Monday, August 18, 2008

The Hesitation Waltz

The dancers assume the ordinary plain Waltz position. Then the man steps back with the right foot, taking two steps on two counts, alternating the right and left foot; then he moves forward two steps--right foot, left foot--again allowing each step to fill in one count of the music. Thus, to be very explicit, four counts have been occupied, but the steps should not be directly forward and backward, leaving you in the same position; you should turn and travel just a little. For the next two counts the gentleman allows his weight to rest on his left foot. This creates the sense of hesitation in the dance which has given it its name.

The lady starts forward--left, right, and back left, right--finally holding her weight on the right foot through the fifth and sixth counts. Then she goes back on her left foot for the next part of the step--left, right, and then forward, left, right--finally holding her weight as before on the two last counts. I might add here that a great many people start with the hesitating steps and finish with the Waltz. That is a matter of preference.

This measure could be continued indefinitely. By counting 1, 2, 3, 4, 5, 6, and holding or hesitating the 5, 6, you can't very well go wrong; and you are doing the Hesitation Waltz.

Of course, were this all, it would be a very tiresome dance. So you vary it slightly by doing either two or three' ordinary Waltz measures--or some of the figures I am about to explain or some of your own. After you have a rough idea of this first step, I advise you to cease counting and try to do the hesitation when the music seems to "ask it"--if you know what I mean.
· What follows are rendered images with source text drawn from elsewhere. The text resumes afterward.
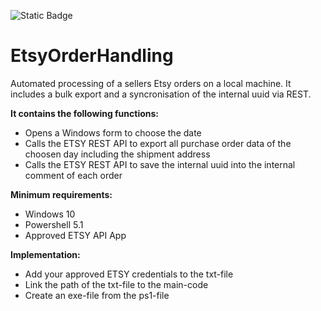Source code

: ![Static Badge](https://img.shields.io/badge/In%20Development-red)
# EtsyOrderHandling
Automated processing of a sellers Etsy orders on a local machine. It includes a bulk export and a syncronisation of the internal uuid via REST.

**It contains the following functions:**
- Opens a Windows form to choose the date
- Calls the ETSY REST API to export all purchase order data of the choosen day including the shipment address
- Calls the ETSY REST API to save the internal uuid into the internal comment of each order

**Minimum requirements:**
- Windows 10
- Powershell 5.1
- Approved ETSY API App

**Implementation:**
- Add your approved ETSY credentials to the txt-file
- Link the path of the txt-file to the main-code
- Create an exe-file from the ps1-file
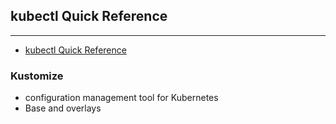 ## kubectl Quick Reference
---
 - [kubectl Quick Reference](https://kubernetes.io/docs/reference/kubectl/quick-reference/)
### Kustomize
- configuration management tool for Kubernetes
- Base and overlays

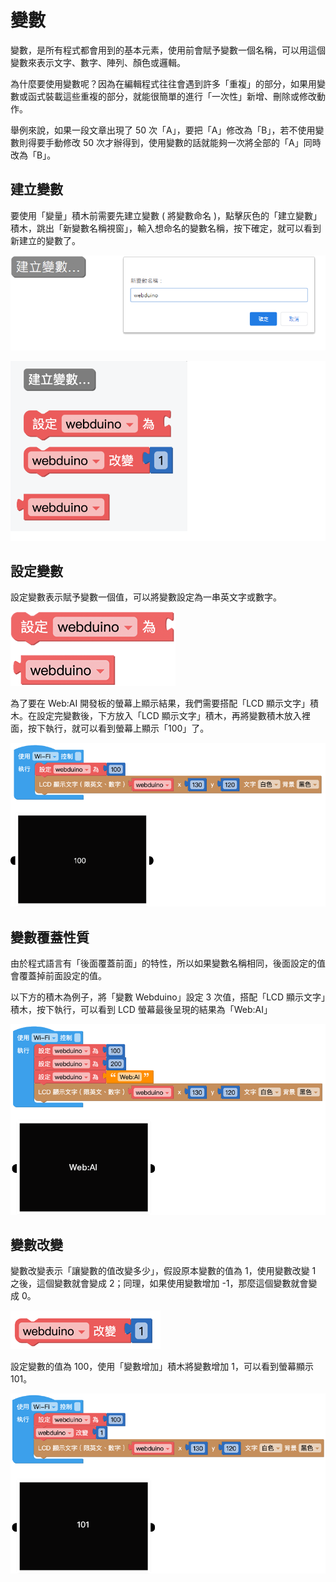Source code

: # 變數

變數，是所有程式都會用到的基本元素，使用前會賦予變數一個名稱，可以用這個變數來表示文字、數字、陣列、顏色或邏輯。

為什麼要使用變數呢？因為在編輯程式往往會遇到許多「重複」的部分，如果用變數或函式裝載這些重複的部分，就能很簡單的進行「一次性」新增、刪除或修改動作。

舉例來說，如果一段文章出現了 50 次「A」，要把「A」修改為「B」，若不使用變數則得要手動修改 50 次才辦得到，使用變數的話就能夠一次將全部的「A」同時改為「B」。

## 建立變數

要使用「變量」積木前需要先建立變數 ( 將變數命名 )，點擊灰色的「建立變數」積木，跳出「新變數名稱視窗」，輸入想命名的變數名稱，按下確定，就可以看到新建立的變數了。

![](../../assets/images/upload_0fce028e7d242c203e4960b091f11b2e.png)

![](../../assets/images/upload_93ad649f0dab2b6289626cf5b8f8e88b.png)

## 設定變數

設定變數表示賦予變數一個值，可以將變數設定為一串英文字或數字。

![](../../assets/images/upload_dc7c58f706e8ddf25f1c432993c043a0.png)

為了要在 Web:AI 開發板的螢幕上顯示結果，我們需要搭配「LCD 顯示文字」積木。在設定完變數後，下方放入「LCD 顯示文字」積木，再將變數積木放入裡面，按下執行，就可以看到螢幕上顯示「100」了。

![](../../assets/images/upload_7be72c49e8dd9ad0bfe9fc02598ad5f8.png)

## 變數覆蓋性質

由於程式語言有「後面覆蓋前面」的特性，所以如果變數名稱相同，後面設定的值會覆蓋掉前面設定的值。

以下方的積木為例子，將「變數 Webduino」設定 3 次值，搭配「LCD 顯示文字」積木，按下執行，可以看到 LCD 螢幕最後呈現的結果為「Web:AI」

![](../../assets/images/upload_44fb13ee1a82c6ec5c19673f2d48f2fa.png)

## 變數改變

變數改變表示「讓變數的值改變多少」，假設原本變數的值為 1，使用變數改變 1 之後，這個變數就會變成 2；同理，如果使用變數增加 -1，那麼這個變數就會變成 0。

![](../../assets/images/upload_d180e41da4376d191440a13a6800d03a.png)

設定變數的值為 100，使用「變數增加」積木將變數增加 1，可以看到螢幕顯示 101。

![](../../assets/images/upload_400365feb4d61698a392357ce7baa995.png)
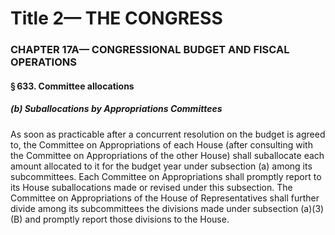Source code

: 
# Title 2— THE CONGRESS
### CHAPTER 17A— CONGRESSIONAL BUDGET AND FISCAL OPERATIONS
#### § 633. Committee allocations
##### (b) Suballocations by Appropriations Committees

As soon as practicable after a concurrent resolution on the budget is agreed to, the Committee on Appropriations of each House (after consulting with the Committee on Appropriations of the other House) shall suballocate each amount allocated to it for the budget year under subsection (a) among its subcommittees. Each Committee on Appropriations shall promptly report to its House suballocations made or revised under this subsection. The Committee on Appropriations of the House of Representatives shall further divide among its subcommittees the divisions made under subsection (a)(3)(B) and promptly report those divisions to the House.
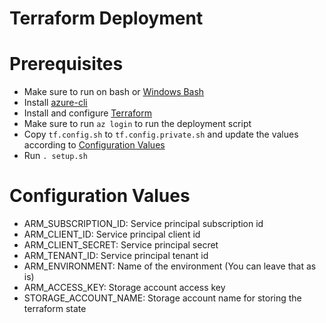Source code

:# Terraform Deployment

# Prerequisites

- Make sure to run on bash or [Windows Bash](https://www.windowscentral.com/how-install-bash-shell-command-line-windows-10)
- Install [azure-cli](https://docs.microsoft.com/en-us/cli/azure/install-azure-cli?view=azure-cli-latest)
- Install and configure [Terraform](https://docs.microsoft.com/en-us/azure/virtual-machines/linux/terraform-install-configure)
- Make sure to run `az login` to run the deployment script
- Copy `tf.config.sh` to `tf.config.private.sh` and update the values according to [Configuration Values](#configuration-values)
- Run `. setup.sh`

# Configuration Values

- ARM_SUBSCRIPTION_ID: Service principal subscription id
- ARM_CLIENT_ID: Service principal client id
- ARM_CLIENT_SECRET: Service principal secret
- ARM_TENANT_ID: Service principal tenant id
- ARM_ENVIRONMENT: Name of the environment (You can leave that as is)
- ARM_ACCESS_KEY: Storage account access key
- STORAGE_ACCOUNT_NAME: Storage account name for storing the terraform state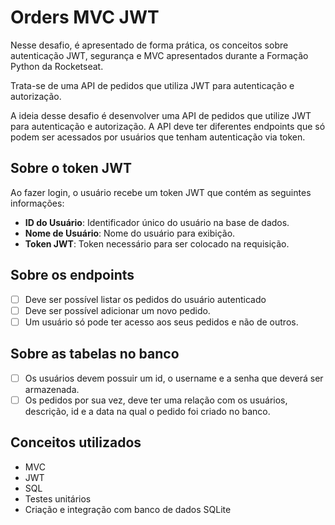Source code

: # Orders MVC JWT

Nesse desafio, é apresentado de forma prática, os conceitos sobre autenticação JWT, segurança e MVC apresentados durante a Formação Python da Rocketseat.

Trata-se de uma API de pedidos que utiliza JWT para autenticação e autorização.

A ideia desse desafio é desenvolver uma API de pedidos que utilize JWT para autenticação e autorização. A API deve ter diferentes endpoints que só podem ser acessados por usuários que tenham autenticação via token.

## Sobre o token JWT

Ao fazer login, o usuário recebe um token JWT que contém as seguintes informações:

- **ID do Usuário**: Identificador único do usuário na base de dados.
- **Nome de Usuário**: Nome do usuário para exibição.
- **Token JWT**: Token necessário para ser colocado na requisição.

## Sobre os endpoints

- [ ] Deve ser possível listar os pedidos do usuário autenticado
- [ ] Deve ser possível adicionar um novo pedido.
- [ ] Um usuário só pode ter acesso aos seus pedidos e não de outros.

## Sobre as tabelas no banco

- [ ] Os usuários devem possuir um id, o username e a senha que deverá ser armazenada.
- [ ] Os pedidos por sua vez, deve ter uma relação com os usuários, descrição, id e a data na qual o pedido foi criado no banco.

## Conceitos utilizados

- MVC
- JWT
- SQL
- Testes unitários
- Criação e integração com banco de dados SQLite
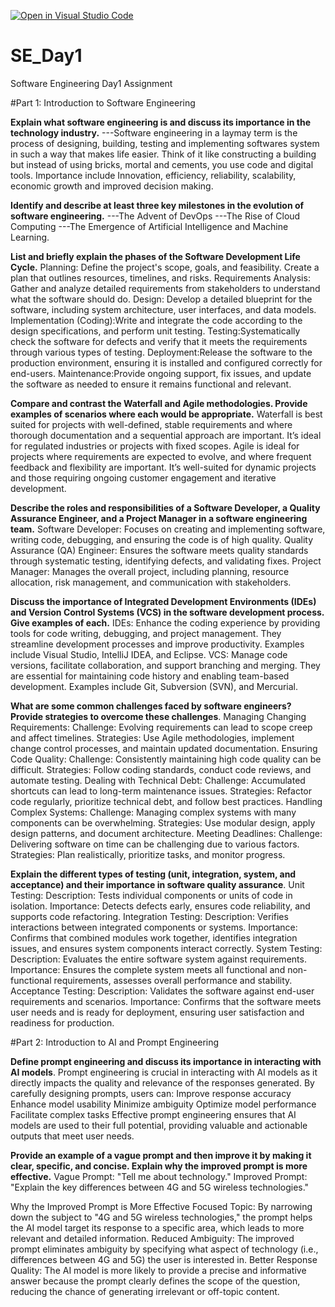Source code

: [![Open in Visual Studio Code](https://classroom.github.com/assets/open-in-vscode-2e0aaae1b6195c2367325f4f02e2d04e9abb55f0b24a779b69b11b9e10269abc.svg)](https://classroom.github.com/online_ide?assignment_repo_id=15569842&assignment_repo_type=AssignmentRepo)
# SE_Day1
Software Engineering Day1 Assignment

#Part 1: Introduction to Software Engineering

**Explain what software engineering is and discuss its importance in the technology industry.**
---Software engineering in a laymay term is the process of designing, building, testing and implementing softwares system in such a way that makes life easier. Think of it like constructing a building but instead of using bricks, mortal and cements, you use code and digital tools. Importance include Innovation, efficiency, reliability, scalability, economic growth and improved decision making.

**Identify and describe at least three key milestones in the evolution of software engineering.**
---The Advent of DevOps 
---The Rise of Cloud Computing
---The Emergence of Artificial Intelligence and Machine Learning.


**List and briefly explain the phases of the Software Development Life Cycle.**
Planning: Define the project's scope, goals, and feasibility. Create a plan that outlines resources, timelines, and risks.
Requirements Analysis: Gather and analyze detailed requirements from stakeholders to understand what the software should do.
Design: Develop a detailed blueprint for the software, including system architecture, user interfaces, and data models.
Implementation (Coding):Write and integrate the code according to the design specifications, and perform unit testing.
Testing:Systematically check the software for defects and verify that it meets the requirements through various types of testing.
Deployment:Release the software to the production environment, ensuring it is installed and configured correctly for end-users.
Maintenance:Provide ongoing support, fix issues, and update the software as needed to ensure it remains functional and relevant.

**Compare and contrast the Waterfall and Agile methodologies. Provide examples of scenarios where each would be appropriate.**
Waterfall is best suited for projects with well-defined, stable requirements and where thorough documentation and a sequential approach are important. It’s ideal for regulated industries or projects with fixed scopes.
Agile is ideal for projects where requirements are expected to evolve, and where frequent feedback and flexibility are important. It’s well-suited for dynamic projects and those requiring ongoing customer engagement and iterative development.

**Describe the roles and responsibilities of a Software Developer, a Quality Assurance Engineer, and a Project Manager in a software engineering team.**
Software Developer: Focuses on creating and implementing software, writing code, debugging, and ensuring the code is of high quality.
Quality Assurance (QA) Engineer: Ensures the software meets quality standards through systematic testing, identifying defects, and validating fixes.
Project Manager: Manages the overall project, including planning, resource allocation, risk management, and communication with stakeholders.

**Discuss the importance of Integrated Development Environments (IDEs) and Version Control Systems (VCS) in the software development process. Give examples of each.**
IDEs: Enhance the coding experience by providing tools for code writing, debugging, and project management. They streamline development processes and improve productivity. Examples include Visual Studio, IntelliJ IDEA, and Eclipse.
VCS: Manage code versions, facilitate collaboration, and support branching and merging. They are essential for maintaining code history and enabling team-based development. Examples include Git, Subversion (SVN), and Mercurial.

**What are some common challenges faced by software engineers? Provide strategies to overcome these challenges**.
Managing Changing Requirements:
Challenge: Evolving requirements can lead to scope creep and affect timelines.
Strategies: Use Agile methodologies, implement change control processes, and maintain updated documentation.
Ensuring Code Quality:
Challenge: Consistently maintaining high code quality can be difficult.
Strategies: Follow coding standards, conduct code reviews, and automate testing.
Dealing with Technical Debt:
Challenge: Accumulated shortcuts can lead to long-term maintenance issues.
Strategies: Refactor code regularly, prioritize technical debt, and follow best practices.
Handling Complex Systems:
Challenge: Managing complex systems with many components can be overwhelming.
Strategies: Use modular design, apply design patterns, and document architecture.
Meeting Deadlines:
Challenge: Delivering software on time can be challenging due to various factors.
Strategies: Plan realistically, prioritize tasks, and monitor progress.

**Explain the different types of testing (unit, integration, system, and acceptance) and their importance in software quality assurance**.
Unit Testing:
Description: Tests individual components or units of code in isolation.
Importance: Detects defects early, ensures code reliability, and supports code refactoring.
Integration Testing:
Description: Verifies interactions between integrated components or systems.
Importance: Confirms that combined modules work together, identifies integration issues, and ensures system components interact correctly.
System Testing:
Description: Evaluates the entire software system against requirements.
Importance: Ensures the complete system meets all functional and non-functional requirements, assesses overall performance and stability.
Acceptance Testing:
Description: Validates the software against end-user requirements and scenarios.
Importance: Confirms that the software meets user needs and is ready for deployment, ensuring user satisfaction and readiness for production.


#Part 2: Introduction to AI and Prompt Engineering


**Define prompt engineering and discuss its importance in interacting with AI models**.
Prompt engineering is crucial in interacting with AI models as it directly impacts the quality and relevance of the responses generated. By carefully designing prompts, users can:
Improve response accuracy
Enhance model usability
Minimize ambiguity
Optimize model performance
Facilitate complex tasks
Effective prompt engineering ensures that AI models are used to their full potential, providing valuable and actionable outputs that meet user needs.


**Provide an example of a vague prompt and then improve it by making it clear, specific, and concise. Explain why the improved prompt is more effective.**
Vague Prompt: "Tell me about technology."
Improved Prompt: "Explain the key differences between 4G and 5G wireless technologies."

Why the Improved Prompt is More Effective
Focused Topic: By narrowing down the subject to "4G and 5G wireless technologies," the prompt helps the AI model target its response to a specific area, which leads to more relevant and detailed information.
Reduced Ambiguity: The improved prompt eliminates ambiguity by specifying what aspect of technology (i.e., differences between 4G and 5G) the user is interested in.
Better Response Quality: The AI model is more likely to provide a precise and informative answer because the prompt clearly defines the scope of the question, reducing the chance of generating irrelevant or off-topic content.
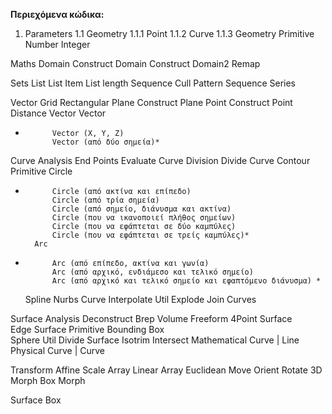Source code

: **Περιεχόμενα κώδικα:**


1. Parameters 
1.1 Geometry
1.1.1 Point
1.1.2 Curve
1.1.3 Geometry
	Primitive
		Number
		Integer
		
Maths
	Domain
		Construct Domain 
		Construct Domain2 
		Remap
		
Sets
	List
		List Item 
		List length
	Sequence
		Cull Pattern
		Sequence 
		Series

Vector
	Grid
		Rectangular
	Plane
		Construct Plane
	Point
		Construct Point
		Distance
	Vector
		Vector
*			Vector (X, Y, Z)
			Vector (από δύο σημεία)*
			
Curve
	Analysis
		End Points 
		Evaluate Curve
	Division
		Divide Curve
		Contour
	Primitive
		Circle
*			Circle (από ακτίνα και επίπεδο)
			Circle (από τρία σημεία)
			Circle (από σημείο, διάνυσμα και ακτίνα)
			Circle (που να ικανοποιεί πλήθος σημείων)
			Circle (που να εφάπτεται σε δύο καμπύλες)
			Circle (που να εφάπτεται σε τρείς καμπύλες)*
		Arc
*			Arc (από επίπεδο, ακτίνα και γωνία)
			Arc (από αρχικό, ενδιάμεσο και τελικό σημείο)
			Arc (από αρχικό και τελικό σημείο και εφαπτόμενο διάνυσμα) *
	Spline
		Nurbs Curve 
		Interpolate
	Util
		Explode 
		Join Curves 
		
Surface 
	Analysis
		Deconstruct Brep 
		Volume
	Freeform
		4Point Surface  
		Edge Surface 
	Primitive 
		Bounding Box   
		Sphere
	Util
		Divide Surface 
		Isotrim 
Intersect
	Mathematical 
		Curve | Line
	Physical 
		Curve | Curve
		
Transform
	Affine 
		Scale
	Array 
		Linear Array
	Euclidean 
		Move
		Orient 
		Rotate 3D 
	Morph 
		Box Morph
		
Surface Box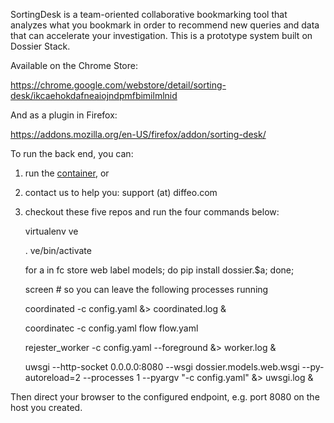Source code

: SortingDesk is a team-oriented collaborative bookmarking tool that
analyzes what you bookmark in order to recommend new queries and data
that can accelerate your investigation.  This is a prototype system
built on Dossier Stack.

Available on the Chrome Store:

https://chrome.google.com/webstore/detail/sorting-desk/ikcaehokdafneaiojndpmfbimilmlnid

And as a plugin in Firefox:

https://addons.mozilla.org/en-US/firefox/addon/sorting-desk/

To run the back end, you can:

 1. run the [container](https://github.com/dossier/dossier-stack), or
 1. contact us to help you: support (at) diffeo.com
 1. checkout these five repos and run the four commands below:

    virtualenv ve

    . ve/bin/activate

    for a in fc store web label models; do pip install dossier.$a; done;

    screen   # so you can leave the following processes running
    
    coordinated -c config.yaml &> coordinated.log &

    coordinatec -c config.yaml flow flow.yaml 

    rejester_worker -c config.yaml --foreground &> worker.log &

    uwsgi --http-socket 0.0.0.0:8080 --wsgi dossier.models.web.wsgi --py-autoreload=2 --processes 1 --pyargv "-c config.yaml" &> uwsgi.log &



Then direct your browser to the configured endpoint, e.g. port 8080 on
the host you created.

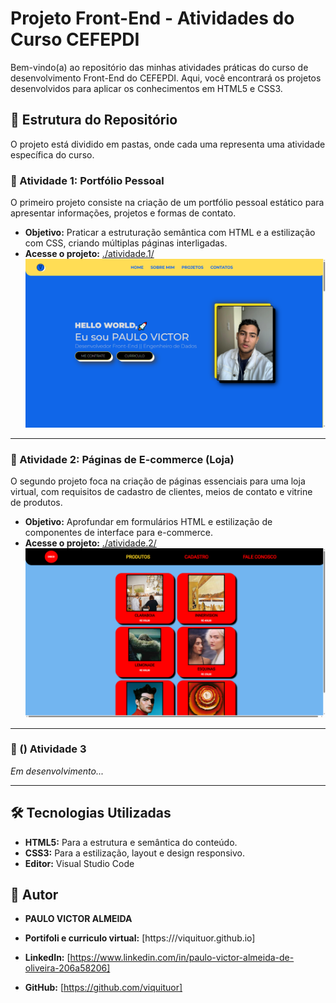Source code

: # Projeto Front-End - Atividades do Curso CEFEPDI

Bem-vindo(a) ao repositório das minhas atividades práticas do curso de desenvolvimento Front-End do CEFEPDI. Aqui, você encontrará os projetos desenvolvidos para aplicar os conhecimentos em HTML5 e CSS3.

## 📂 Estrutura do Repositório

O projeto está dividido em pastas, onde cada uma representa uma atividade específica do curso.

### 🚀 Atividade 1: Portfólio Pessoal

O primeiro projeto consiste na criação de um portfólio pessoal estático para apresentar informações, projetos e formas de contato.

* **Objetivo:** Praticar a estruturação semântica com HTML e a estilização com CSS, criando múltiplas páginas interligadas.
* **Acesse o projeto:** [./atividade.1/](./atividade.1/README.md)
![pagina incial da atividade 1](/assets/atv.1.png)

---

### 🛒 Atividade 2: Páginas de E-commerce (Loja)

O segundo projeto foca na criação de páginas essenciais para uma loja virtual, com requisitos de cadastro de clientes, meios de contato e vitrine de produtos.

* **Objetivo:** Aprofundar em formulários HTML e estilização de componentes de interface para e-commerce.
* **Acesse o projeto:** [./atividade.2/](./atividade.2/README.md)
![pagina incial da atividade 2](/assets/atv.2.png)

---

### 🔧 () Atividade 3

*Em desenvolvimento...*

---

## 🛠️ Tecnologias Utilizadas

* **HTML5:** Para a estrutura e semântica do conteúdo.
* **CSS3:** Para a estilização, layout e design responsivo.
* **Editor:** Visual Studio Code

## 👤 Autor

* **PAULO VICTOR ALMEIDA**

* **Portifoli e curriculo virtual:** [https:///viquituor.github.io]

* **LinkedIn:** [https://www.linkedin.com/in/paulo-victor-almeida-de-oliveira-206a58206]

* **GitHub:** [https://github.com/viquituor]
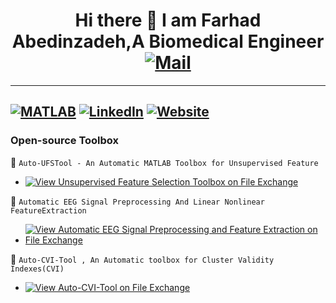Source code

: ### <h1 align="center"> Hi there 👋 I am Farhad Abedinzadeh,A Biomedical Engineer [![Mail](https://img.shields.io/badge/Gmail-farhaad.abedinzadeh%40gmail.com-critical?style=flat-square&logo=gmail)]()

---
[![MATLAB](https://img.shields.io/badge/MATLAB-File%20Exchange-red?style=flat&logo=mathworks)](https://www.mathworks.com/matlabcentral/profile/authors/21946621)
[![LinkedIn](https://img.shields.io/badge/LinkedIn-Farhad%20Abedinzadeh-informational?style=flat&logo=linkedin)](https://www.linkedin.com/in/farhad-abedinzadeh/)
[![Website](https://img.shields.io/badge/Web-Farhad%20Abedinzadeh-blue)](https://sites.google.com/view/farhaadabedinzadeh)
---
### Open-source Toolbox
🚀 `Auto-UFSTool - An Automatic MATLAB Toolbox for Unsupervised Feature`
* [![View Unsupervised Feature Selection Toolbox on File Exchange](https://www.mathworks.com/matlabcentral/images/matlab-file-exchange.svg)](https://www.mathworks.com/matlabcentral/fileexchange/116370-unsupervised-feature-selection-toolbox)

🚀 `Automatic EEG Signal Preprocessing And Linear Nonlinear FeatureExtraction`
* [![View Automatic EEG Signal Preprocessing and Feature Extraction on File Exchange](https://www.mathworks.com/matlabcentral/images/matlab-file-exchange.svg)](https://www.mathworks.com/matlabcentral/fileexchange/116205-automatic-eeg-signal-preprocessing-and-feature-extraction)

🚀 `Auto-CVI-Tool , An Automatic toolbox for Cluster Validity Indexes(CVI)`
* [![View Auto-CVI-Tool on File Exchange](https://www.mathworks.com/matlabcentral/images/matlab-file-exchange.svg)](https://nl.mathworks.com/matlabcentral/fileexchange/118685-auto-cvi-tool)
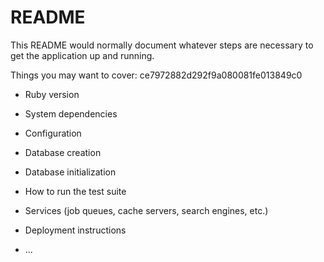 # README

This README would normally document whatever steps are necessary to get the
application up and running.

Things you may want to cover:
ce7972882d292f9a080081fe013849c0

- Ruby version

- System dependencies

- Configuration

- Database creation

- Database initialization

- How to run the test suite

- Services (job queues, cache servers, search engines, etc.)

- Deployment instructions

- ...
Nearly every good Waltz has certain strains which, if you have a good ear for music, you will not fail to recognize as calling for some sort of hesitation or pause.

In my opinion it is much better to hesitate when the music hesitates, and, when it does not, simply do the ordinary Waltz movement or steps to that tempo. Avoid always the terrible schedule which obliges you to waltz, hesitate, waltz, hesitate, etc., no matter what tune is being played or who is in your way. That kind of dancing belongs to the people who count to themselves, looking up at the ceiling, 1, 2, 3--1, 2, 3--1, 2, 3.